— WHAT THE TASK ASKS —
Restate each entry below word for word, without skipping any.

_ _ _ _

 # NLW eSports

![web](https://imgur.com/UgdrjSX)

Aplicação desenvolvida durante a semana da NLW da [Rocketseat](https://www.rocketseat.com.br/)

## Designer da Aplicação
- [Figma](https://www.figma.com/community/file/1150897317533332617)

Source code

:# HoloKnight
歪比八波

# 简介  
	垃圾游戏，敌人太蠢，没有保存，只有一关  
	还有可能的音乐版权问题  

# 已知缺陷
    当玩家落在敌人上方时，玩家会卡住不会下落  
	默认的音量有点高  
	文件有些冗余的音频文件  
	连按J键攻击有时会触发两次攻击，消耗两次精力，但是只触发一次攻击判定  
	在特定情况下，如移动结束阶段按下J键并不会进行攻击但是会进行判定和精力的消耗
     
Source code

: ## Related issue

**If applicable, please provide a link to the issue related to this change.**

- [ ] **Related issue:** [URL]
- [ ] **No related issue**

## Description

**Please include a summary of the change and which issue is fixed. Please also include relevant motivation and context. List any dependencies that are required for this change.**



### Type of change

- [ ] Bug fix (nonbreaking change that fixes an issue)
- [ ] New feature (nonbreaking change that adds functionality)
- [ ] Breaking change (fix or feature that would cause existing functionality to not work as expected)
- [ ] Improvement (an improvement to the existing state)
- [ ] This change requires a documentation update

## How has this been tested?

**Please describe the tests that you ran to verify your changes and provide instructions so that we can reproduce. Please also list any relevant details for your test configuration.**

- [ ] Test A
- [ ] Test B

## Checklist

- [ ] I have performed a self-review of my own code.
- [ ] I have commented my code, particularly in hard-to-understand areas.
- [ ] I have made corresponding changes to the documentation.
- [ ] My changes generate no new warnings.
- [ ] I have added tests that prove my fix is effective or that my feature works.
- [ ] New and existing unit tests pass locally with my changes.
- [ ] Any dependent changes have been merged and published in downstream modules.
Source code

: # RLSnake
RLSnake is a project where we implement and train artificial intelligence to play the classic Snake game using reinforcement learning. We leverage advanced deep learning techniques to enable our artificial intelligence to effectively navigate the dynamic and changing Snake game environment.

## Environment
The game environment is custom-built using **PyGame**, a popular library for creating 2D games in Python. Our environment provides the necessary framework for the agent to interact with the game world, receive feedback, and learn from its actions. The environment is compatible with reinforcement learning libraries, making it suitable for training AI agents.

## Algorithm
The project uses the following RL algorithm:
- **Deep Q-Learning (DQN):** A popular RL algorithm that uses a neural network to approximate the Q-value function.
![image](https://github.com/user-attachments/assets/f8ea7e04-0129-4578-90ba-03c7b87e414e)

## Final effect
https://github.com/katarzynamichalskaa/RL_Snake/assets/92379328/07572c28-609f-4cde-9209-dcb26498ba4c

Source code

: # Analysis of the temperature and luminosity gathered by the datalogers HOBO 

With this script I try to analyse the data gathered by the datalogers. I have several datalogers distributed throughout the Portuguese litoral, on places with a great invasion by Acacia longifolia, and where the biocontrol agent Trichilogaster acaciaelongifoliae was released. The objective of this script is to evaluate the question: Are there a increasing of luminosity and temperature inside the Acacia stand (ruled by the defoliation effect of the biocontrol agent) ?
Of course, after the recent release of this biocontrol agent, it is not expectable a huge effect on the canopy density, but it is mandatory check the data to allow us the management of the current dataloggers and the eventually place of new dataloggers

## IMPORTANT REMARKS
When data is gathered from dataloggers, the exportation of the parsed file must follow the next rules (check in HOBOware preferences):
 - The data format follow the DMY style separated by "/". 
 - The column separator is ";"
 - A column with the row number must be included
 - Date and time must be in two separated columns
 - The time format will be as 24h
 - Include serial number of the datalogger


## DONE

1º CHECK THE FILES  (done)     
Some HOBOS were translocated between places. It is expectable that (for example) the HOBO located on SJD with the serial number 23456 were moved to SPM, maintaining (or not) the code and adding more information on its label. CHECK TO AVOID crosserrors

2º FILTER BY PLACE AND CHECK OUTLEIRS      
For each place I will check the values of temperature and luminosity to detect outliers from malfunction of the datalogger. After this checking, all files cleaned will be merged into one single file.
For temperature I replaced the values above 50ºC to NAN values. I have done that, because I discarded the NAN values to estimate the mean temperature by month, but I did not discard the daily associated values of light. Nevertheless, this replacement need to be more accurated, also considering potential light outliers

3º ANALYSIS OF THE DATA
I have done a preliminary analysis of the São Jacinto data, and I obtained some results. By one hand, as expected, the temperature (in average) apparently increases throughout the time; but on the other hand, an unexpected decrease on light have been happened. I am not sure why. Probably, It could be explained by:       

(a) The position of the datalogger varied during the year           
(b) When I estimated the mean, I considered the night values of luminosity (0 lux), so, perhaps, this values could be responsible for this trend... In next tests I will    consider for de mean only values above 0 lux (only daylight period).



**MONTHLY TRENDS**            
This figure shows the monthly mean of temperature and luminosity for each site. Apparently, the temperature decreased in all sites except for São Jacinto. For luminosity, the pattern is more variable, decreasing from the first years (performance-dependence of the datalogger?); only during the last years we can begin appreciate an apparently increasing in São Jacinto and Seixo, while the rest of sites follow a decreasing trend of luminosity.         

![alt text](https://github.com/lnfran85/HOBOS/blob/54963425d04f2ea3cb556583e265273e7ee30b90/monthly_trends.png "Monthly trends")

_ _ _ _

— EXPECTED ANSWER —
 # NLW eSports

![web](https://imgur.com/UgdrjSX)

Aplicação desenvolvida durante a semana da NLW da [Rocketseat](https://www.rocketseat.com.br/)

## Designer da Aplicação
- [Figma](https://www.figma.com/community/file/1150897317533332617)

Source code

:# HoloKnight
歪比八波

# 简介  
	垃圾游戏，敌人太蠢，没有保存，只有一关  
	还有可能的音乐版权问题  

# 已知缺陷
    当玩家落在敌人上方时，玩家会卡住不会下落  
	默认的音量有点高  
	文件有些冗余的音频文件  
	连按J键攻击有时会触发两次攻击，消耗两次精力，但是只触发一次攻击判定  
	在特定情况下，如移动结束阶段按下J键并不会进行攻击但是会进行判定和精力的消耗
     
Source code

: ## Related issue

**If applicable, please provide a link to the issue related to this change.**

- [ ] **Related issue:** [URL]
- [ ] **No related issue**

## Description

**Please include a summary of the change and which issue is fixed. Please also include relevant motivation and context. List any dependencies that are required for this change.**



### Type of change

- [ ] Bug fix (nonbreaking change that fixes an issue)
- [ ] New feature (nonbreaking change that adds functionality)
- [ ] Breaking change (fix or feature that would cause existing functionality to not work as expected)
- [ ] Improvement (an improvement to the existing state)
- [ ] This change requires a documentation update

## How has this been tested?

**Please describe the tests that you ran to verify your changes and provide instructions so that we can reproduce. Please also list any relevant details for your test configuration.**

- [ ] Test A
- [ ] Test B

## Checklist

- [ ] I have performed a self-review of my own code.
- [ ] I have commented my code, particularly in hard-to-understand areas.
- [ ] I have made corresponding changes to the documentation.
- [ ] My changes generate no new warnings.
- [ ] I have added tests that prove my fix is effective or that my feature works.
- [ ] New and existing unit tests pass locally with my changes.
- [ ] Any dependent changes have been merged and published in downstream modules.
Source code

: # RLSnake
RLSnake is a project where we implement and train artificial intelligence to play the classic Snake game using reinforcement learning. We leverage advanced deep learning techniques to enable our artificial intelligence to effectively navigate the dynamic and changing Snake game environment.

## Environment
The game environment is custom-built using **PyGame**, a popular library for creating 2D games in Python. Our environment provides the necessary framework for the agent to interact with the game world, receive feedback, and learn from its actions. The environment is compatible with reinforcement learning libraries, making it suitable for training AI agents.

## Algorithm
The project uses the following RL algorithm:
- **Deep Q-Learning (DQN):** A popular RL algorithm that uses a neural network to approximate the Q-value function.
![image](https://github.com/user-attachments/assets/f8ea7e04-0129-4578-90ba-03c7b87e414e)

## Final effect
https://github.com/katarzynamichalskaa/RL_Snake/assets/92379328/07572c28-609f-4cde-9209-dcb26498ba4c

Source code

: # Analysis of the temperature and luminosity gathered by the datalogers HOBO 

With this script I try to analyse the data gathered by the datalogers. I have several datalogers distributed throughout the Portuguese litoral, on places with a great invasion by Acacia longifolia, and where the biocontrol agent Trichilogaster acaciaelongifoliae was released. The objective of this script is to evaluate the question: Are there a increasing of luminosity and temperature inside the Acacia stand (ruled by the defoliation effect of the biocontrol agent) ?
Of course, after the recent release of this biocontrol agent, it is not expectable a huge effect on the canopy density, but it is mandatory check the data to allow us the management of the current dataloggers and the eventually place of new dataloggers

## IMPORTANT REMARKS
When data is gathered from dataloggers, the exportation of the parsed file must follow the next rules (check in HOBOware preferences):
 - The data format follow the DMY style separated by "/". 
 - The column separator is ";"
 - A column with the row number must be included
 - Date and time must be in two separated columns
 - The time format will be as 24h
 - Include serial number of the datalogger


## DONE

1º CHECK THE FILES  (done)     
Some HOBOS were translocated between places. It is expectable that (for example) the HOBO located on SJD with the serial number 23456 were moved to SPM, maintaining (or not) the code and adding more information on its label. CHECK TO AVOID crosserrors

2º FILTER BY PLACE AND CHECK OUTLEIRS      
For each place I will check the values of temperature and luminosity to detect outliers from malfunction of the datalogger. After this checking, all files cleaned will be merged into one single file.
For temperature I replaced the values above 50ºC to NAN values. I have done that, because I discarded the NAN values to estimate the mean temperature by month, but I did not discard the daily associated values of light. Nevertheless, this replacement need to be more accurated, also considering potential light outliers

3º ANALYSIS OF THE DATA
I have done a preliminary analysis of the São Jacinto data, and I obtained some results. By one hand, as expected, the temperature (in average) apparently increases throughout the time; but on the other hand, an unexpected decrease on light have been happened. I am not sure why. Probably, It could be explained by:       

(a) The position of the datalogger varied during the year           
(b) When I estimated the mean, I considered the night values of luminosity (0 lux), so, perhaps, this values could be responsible for this trend... In next tests I will    consider for de mean only values above 0 lux (only daylight period).



**MONTHLY TRENDS**            
This figure shows the monthly mean of temperature and luminosity for each site. Apparently, the temperature decreased in all sites except for São Jacinto. For luminosity, the pattern is more variable, decreasing from the first years (performance-dependence of the datalogger?); only during the last years we can begin appreciate an apparently increasing in São Jacinto and Seixo, while the rest of sites follow a decreasing trend of luminosity.         

![alt text](https://github.com/lnfran85/HOBOS/blob/54963425d04f2ea3cb556583e265273e7ee30b90/monthly_trends.png "Monthly trends")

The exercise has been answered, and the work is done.